Write back each entry precisely as it is given.

*** Opening of DATASET RECORDS ***

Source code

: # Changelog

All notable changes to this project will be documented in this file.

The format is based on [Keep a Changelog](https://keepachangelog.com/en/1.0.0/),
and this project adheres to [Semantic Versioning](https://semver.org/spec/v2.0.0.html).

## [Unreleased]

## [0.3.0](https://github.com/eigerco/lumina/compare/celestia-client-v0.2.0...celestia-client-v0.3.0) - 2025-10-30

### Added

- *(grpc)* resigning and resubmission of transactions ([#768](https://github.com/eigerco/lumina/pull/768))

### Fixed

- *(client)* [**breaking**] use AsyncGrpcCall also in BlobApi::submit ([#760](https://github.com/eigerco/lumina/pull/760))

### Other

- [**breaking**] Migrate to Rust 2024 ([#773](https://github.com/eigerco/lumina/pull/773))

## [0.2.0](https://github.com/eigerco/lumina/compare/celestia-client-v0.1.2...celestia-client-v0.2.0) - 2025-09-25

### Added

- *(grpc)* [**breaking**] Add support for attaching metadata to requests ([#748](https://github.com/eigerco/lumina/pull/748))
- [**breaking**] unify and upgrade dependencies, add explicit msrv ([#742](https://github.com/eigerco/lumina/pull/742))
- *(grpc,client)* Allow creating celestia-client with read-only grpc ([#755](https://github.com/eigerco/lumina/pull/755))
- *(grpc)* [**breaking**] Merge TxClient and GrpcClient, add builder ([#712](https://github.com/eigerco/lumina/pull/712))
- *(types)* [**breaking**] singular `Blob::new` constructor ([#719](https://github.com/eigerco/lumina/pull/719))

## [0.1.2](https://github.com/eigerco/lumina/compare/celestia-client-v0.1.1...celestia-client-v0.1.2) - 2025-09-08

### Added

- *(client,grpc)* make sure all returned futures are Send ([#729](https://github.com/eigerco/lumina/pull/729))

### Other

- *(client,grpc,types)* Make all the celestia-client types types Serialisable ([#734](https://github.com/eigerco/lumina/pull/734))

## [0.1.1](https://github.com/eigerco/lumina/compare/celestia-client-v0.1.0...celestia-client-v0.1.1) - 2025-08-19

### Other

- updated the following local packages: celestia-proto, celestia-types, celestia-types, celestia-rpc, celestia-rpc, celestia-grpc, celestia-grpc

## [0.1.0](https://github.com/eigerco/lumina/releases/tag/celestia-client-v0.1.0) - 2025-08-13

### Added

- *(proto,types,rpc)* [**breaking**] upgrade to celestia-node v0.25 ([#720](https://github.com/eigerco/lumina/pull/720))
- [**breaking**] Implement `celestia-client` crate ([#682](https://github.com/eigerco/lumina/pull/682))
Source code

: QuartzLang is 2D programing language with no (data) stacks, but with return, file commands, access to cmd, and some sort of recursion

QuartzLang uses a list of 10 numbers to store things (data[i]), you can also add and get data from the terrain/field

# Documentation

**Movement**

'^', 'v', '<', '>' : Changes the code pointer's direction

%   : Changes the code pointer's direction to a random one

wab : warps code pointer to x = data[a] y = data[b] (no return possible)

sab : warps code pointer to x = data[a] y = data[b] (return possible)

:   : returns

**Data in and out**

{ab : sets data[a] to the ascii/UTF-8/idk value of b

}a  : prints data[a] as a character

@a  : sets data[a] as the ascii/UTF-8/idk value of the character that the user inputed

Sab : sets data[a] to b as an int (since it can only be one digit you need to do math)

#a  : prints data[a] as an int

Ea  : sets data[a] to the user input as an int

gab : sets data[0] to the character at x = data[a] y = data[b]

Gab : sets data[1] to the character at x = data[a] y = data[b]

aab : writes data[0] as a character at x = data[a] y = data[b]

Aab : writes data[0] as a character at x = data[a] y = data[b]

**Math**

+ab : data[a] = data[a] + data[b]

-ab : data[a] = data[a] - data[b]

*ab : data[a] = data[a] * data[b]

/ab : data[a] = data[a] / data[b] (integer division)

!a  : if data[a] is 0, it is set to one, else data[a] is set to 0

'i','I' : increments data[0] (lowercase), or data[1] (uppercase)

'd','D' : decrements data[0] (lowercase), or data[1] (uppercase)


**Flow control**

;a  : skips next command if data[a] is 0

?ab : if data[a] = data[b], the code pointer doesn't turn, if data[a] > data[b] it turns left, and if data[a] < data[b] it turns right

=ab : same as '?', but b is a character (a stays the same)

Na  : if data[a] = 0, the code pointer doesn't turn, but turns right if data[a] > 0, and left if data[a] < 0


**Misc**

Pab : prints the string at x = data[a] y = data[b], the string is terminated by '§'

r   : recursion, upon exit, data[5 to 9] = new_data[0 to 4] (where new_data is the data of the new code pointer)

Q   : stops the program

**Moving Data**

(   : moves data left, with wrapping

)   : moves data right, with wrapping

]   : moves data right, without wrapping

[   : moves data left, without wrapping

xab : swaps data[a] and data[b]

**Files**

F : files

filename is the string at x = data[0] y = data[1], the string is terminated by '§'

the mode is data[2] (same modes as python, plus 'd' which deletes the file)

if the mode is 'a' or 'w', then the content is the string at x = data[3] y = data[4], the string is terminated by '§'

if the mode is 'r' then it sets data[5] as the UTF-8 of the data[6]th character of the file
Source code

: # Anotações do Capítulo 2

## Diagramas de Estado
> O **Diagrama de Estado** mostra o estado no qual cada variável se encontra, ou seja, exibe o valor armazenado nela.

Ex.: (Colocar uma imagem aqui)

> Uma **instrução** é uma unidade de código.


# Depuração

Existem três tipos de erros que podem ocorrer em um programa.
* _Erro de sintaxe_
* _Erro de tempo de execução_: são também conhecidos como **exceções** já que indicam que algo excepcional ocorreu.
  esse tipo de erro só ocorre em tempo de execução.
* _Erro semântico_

*** Close of DATASET RECORDS ***

● TASK SOLUTION
Source code

: # Changelog

All notable changes to this project will be documented in this file.

The format is based on [Keep a Changelog](https://keepachangelog.com/en/1.0.0/),
and this project adheres to [Semantic Versioning](https://semver.org/spec/v2.0.0.html).

## [Unreleased]

## [0.3.0](https://github.com/eigerco/lumina/compare/celestia-client-v0.2.0...celestia-client-v0.3.0) - 2025-10-30

### Added

- *(grpc)* resigning and resubmission of transactions ([#768](https://github.com/eigerco/lumina/pull/768))

### Fixed

- *(client)* [**breaking**] use AsyncGrpcCall also in BlobApi::submit ([#760](https://github.com/eigerco/lumina/pull/760))

### Other

- [**breaking**] Migrate to Rust 2024 ([#773](https://github.com/eigerco/lumina/pull/773))

## [0.2.0](https://github.com/eigerco/lumina/compare/celestia-client-v0.1.2...celestia-client-v0.2.0) - 2025-09-25

### Added

- *(grpc)* [**breaking**] Add support for attaching metadata to requests ([#748](https://github.com/eigerco/lumina/pull/748))
- [**breaking**] unify and upgrade dependencies, add explicit msrv ([#742](https://github.com/eigerco/lumina/pull/742))
- *(grpc,client)* Allow creating celestia-client with read-only grpc ([#755](https://github.com/eigerco/lumina/pull/755))
- *(grpc)* [**breaking**] Merge TxClient and GrpcClient, add builder ([#712](https://github.com/eigerco/lumina/pull/712))
- *(types)* [**breaking**] singular `Blob::new` constructor ([#719](https://github.com/eigerco/lumina/pull/719))

## [0.1.2](https://github.com/eigerco/lumina/compare/celestia-client-v0.1.1...celestia-client-v0.1.2) - 2025-09-08

### Added

- *(client,grpc)* make sure all returned futures are Send ([#729](https://github.com/eigerco/lumina/pull/729))

### Other

- *(client,grpc,types)* Make all the celestia-client types types Serialisable ([#734](https://github.com/eigerco/lumina/pull/734))

## [0.1.1](https://github.com/eigerco/lumina/compare/celestia-client-v0.1.0...celestia-client-v0.1.1) - 2025-08-19

### Other

- updated the following local packages: celestia-proto, celestia-types, celestia-types, celestia-rpc, celestia-rpc, celestia-grpc, celestia-grpc

## [0.1.0](https://github.com/eigerco/lumina/releases/tag/celestia-client-v0.1.0) - 2025-08-13

### Added

- *(proto,types,rpc)* [**breaking**] upgrade to celestia-node v0.25 ([#720](https://github.com/eigerco/lumina/pull/720))
- [**breaking**] Implement `celestia-client` crate ([#682](https://github.com/eigerco/lumina/pull/682))
Source code

: QuartzLang is 2D programing language with no (data) stacks, but with return, file commands, access to cmd, and some sort of recursion

QuartzLang uses a list of 10 numbers to store things (data[i]), you can also add and get data from the terrain/field

# Documentation

**Movement**

'^', 'v', '<', '>' : Changes the code pointer's direction

%   : Changes the code pointer's direction to a random one

wab : warps code pointer to x = data[a] y = data[b] (no return possible)

sab : warps code pointer to x = data[a] y = data[b] (return possible)

:   : returns

**Data in and out**

{ab : sets data[a] to the ascii/UTF-8/idk value of b

}a  : prints data[a] as a character

@a  : sets data[a] as the ascii/UTF-8/idk value of the character that the user inputed

Sab : sets data[a] to b as an int (since it can only be one digit you need to do math)

#a  : prints data[a] as an int

Ea  : sets data[a] to the user input as an int

gab : sets data[0] to the character at x = data[a] y = data[b]

Gab : sets data[1] to the character at x = data[a] y = data[b]

aab : writes data[0] as a character at x = data[a] y = data[b]

Aab : writes data[0] as a character at x = data[a] y = data[b]

**Math**

+ab : data[a] = data[a] + data[b]

-ab : data[a] = data[a] - data[b]

*ab : data[a] = data[a] * data[b]

/ab : data[a] = data[a] / data[b] (integer division)

!a  : if data[a] is 0, it is set to one, else data[a] is set to 0

'i','I' : increments data[0] (lowercase), or data[1] (uppercase)

'd','D' : decrements data[0] (lowercase), or data[1] (uppercase)


**Flow control**

;a  : skips next command if data[a] is 0

?ab : if data[a] = data[b], the code pointer doesn't turn, if data[a] > data[b] it turns left, and if data[a] < data[b] it turns right

=ab : same as '?', but b is a character (a stays the same)

Na  : if data[a] = 0, the code pointer doesn't turn, but turns right if data[a] > 0, and left if data[a] < 0


**Misc**

Pab : prints the string at x = data[a] y = data[b], the string is terminated by '§'

r   : recursion, upon exit, data[5 to 9] = new_data[0 to 4] (where new_data is the data of the new code pointer)

Q   : stops the program

**Moving Data**

(   : moves data left, with wrapping

)   : moves data right, with wrapping

]   : moves data right, without wrapping

[   : moves data left, without wrapping

xab : swaps data[a] and data[b]

**Files**

F : files

filename is the string at x = data[0] y = data[1], the string is terminated by '§'

the mode is data[2] (same modes as python, plus 'd' which deletes the file)

if the mode is 'a' or 'w', then the content is the string at x = data[3] y = data[4], the string is terminated by '§'

if the mode is 'r' then it sets data[5] as the UTF-8 of the data[6]th character of the file
Source code

: # Anotações do Capítulo 2

## Diagramas de Estado
> O **Diagrama de Estado** mostra o estado no qual cada variável se encontra, ou seja, exibe o valor armazenado nela.

Ex.: (Colocar uma imagem aqui)

> Uma **instrução** é uma unidade de código.


# Depuração

Existem três tipos de erros que podem ocorrer em um programa.
* _Erro de sintaxe_
* _Erro de tempo de execução_: são também conhecidos como **exceções** já que indicam que algo excepcional ocorreu.
  esse tipo de erro só ocorre em tempo de execução.
* _Erro semântico_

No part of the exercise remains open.